自ら考え動き、共につくる「三宿ブランド」を目指して

世田谷区の東端、国道246号と三宿交差点で交わる都道420号。通称「三宿通り」として知られるこの通り沿いの店舗を中心に組織するのが「MishukuR.420(三宿四二〇商店会)」だ。1980年代後半にバブルで世間がにぎわうなか、隠れ家的なおしゃれなまちとして多くの人が訪れた「三宿」も、20年ほど経った今ではかつてほどのにぎわいは見られない。
そんななか、駅から離れた立地に加え店舗と住宅が混在するという商業には決して有利とはいえない環境のこの地で、2009年に新しい商店会は産声を上げた。近年、大規模商業施設の開発やネットショップの普及もあって、全国各地で商店街は苦境に立たされている。新しい商店会は何を目指し、どこへ向かうのか。商店会設立のキーマンである会長の間中伸也氏に、これまでの活動と今後の展望、そして三宿への思いを聞いた。

■START:設立時の思い

まさにゼロからのスタートで生まれた新しい商店会「MishukuR.420」。

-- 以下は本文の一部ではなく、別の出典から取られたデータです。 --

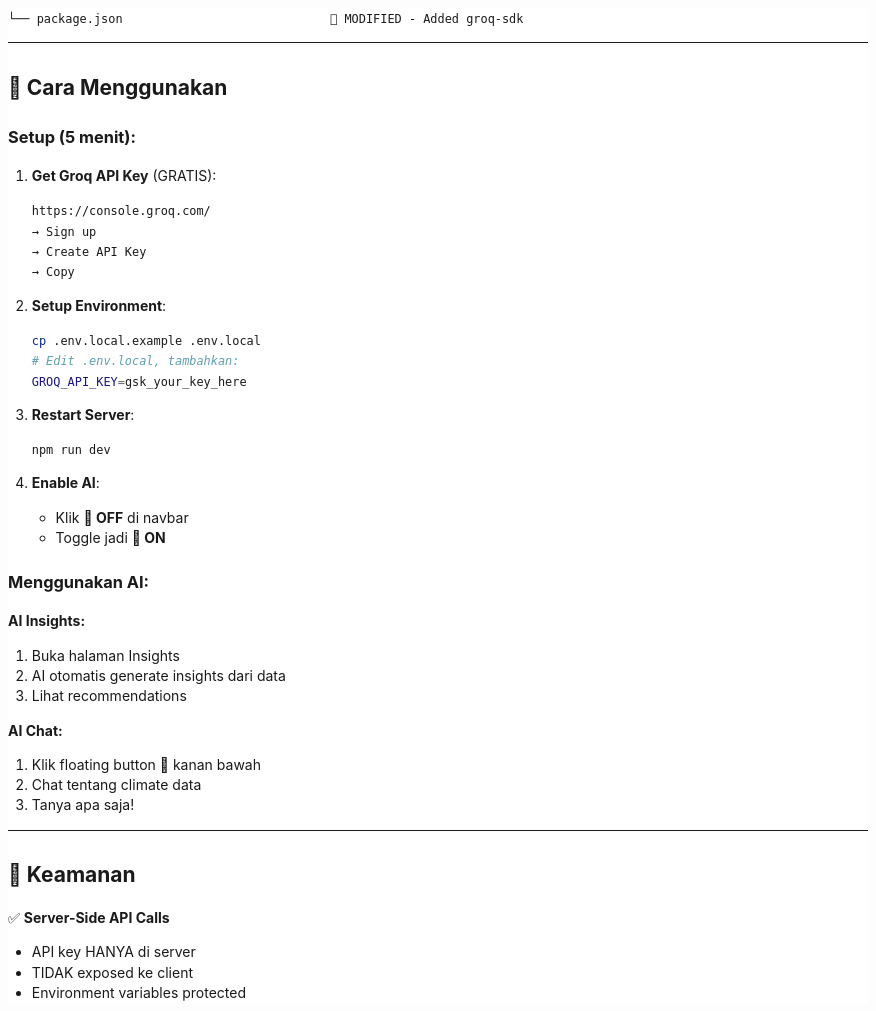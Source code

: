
 ```
└── package.json                             📝 MODIFIED - Added groq-sdk
```

---

## 🎯 Cara Menggunakan

### Setup (5 menit):

1. **Get Groq API Key** (GRATIS):
   ```
   https://console.groq.com/
   → Sign up
   → Create API Key
   → Copy
   ```

2. **Setup Environment**:
   ```bash
   cp .env.local.example .env.local
   # Edit .env.local, tambahkan:
   GROQ_API_KEY=gsk_your_key_here
   ```

3. **Restart Server**:
   ```bash
   npm run dev
   ```

4. **Enable AI**:
   - Klik **🧠 OFF** di navbar
   - Toggle jadi **🧠 ON**

### Menggunakan AI:

**AI Insights:**
1. Buka halaman Insights
2. AI otomatis generate insights dari data
3. Lihat recommendations

**AI Chat:**
1. Klik floating button 💜 kanan bawah
2. Chat tentang climate data
3. Tanya apa saja!

---

## 🔐 Keamanan

✅ **Server-Side API Calls**
- API key HANYA di server
- TIDAK exposed ke client
- Environment variables protected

間中会長は、設立のきっかけをこう振り返る。

間中:設立当時は、すでに自身の店舗「HTOKYO」も三宿通りにオープンしていたのですが、もともと営業をする上で近隣の店舗や住民の方々とのつながりは大切にしたいと考えていました。その一方で、以前IID世田谷ものづくり学校に在籍していたとき、イベント企画のなかで地域の店舗の協力を仰ぎたいと思い、いっそのこと店舗間を連携して組織化した方が効率的だと考えていました。こうしたタイミングが重なったこともあり、この輪を広げて地域全体として盛り上げていきたいと思ったのが商店会設立のきっかけです。

設立のためにはまず会員を集めなければいけない。その頃は手伝ってくれる人はほとんどおらず、親しい仲間にお願いして4人ほどで一店舗ずつ説明にまわったという。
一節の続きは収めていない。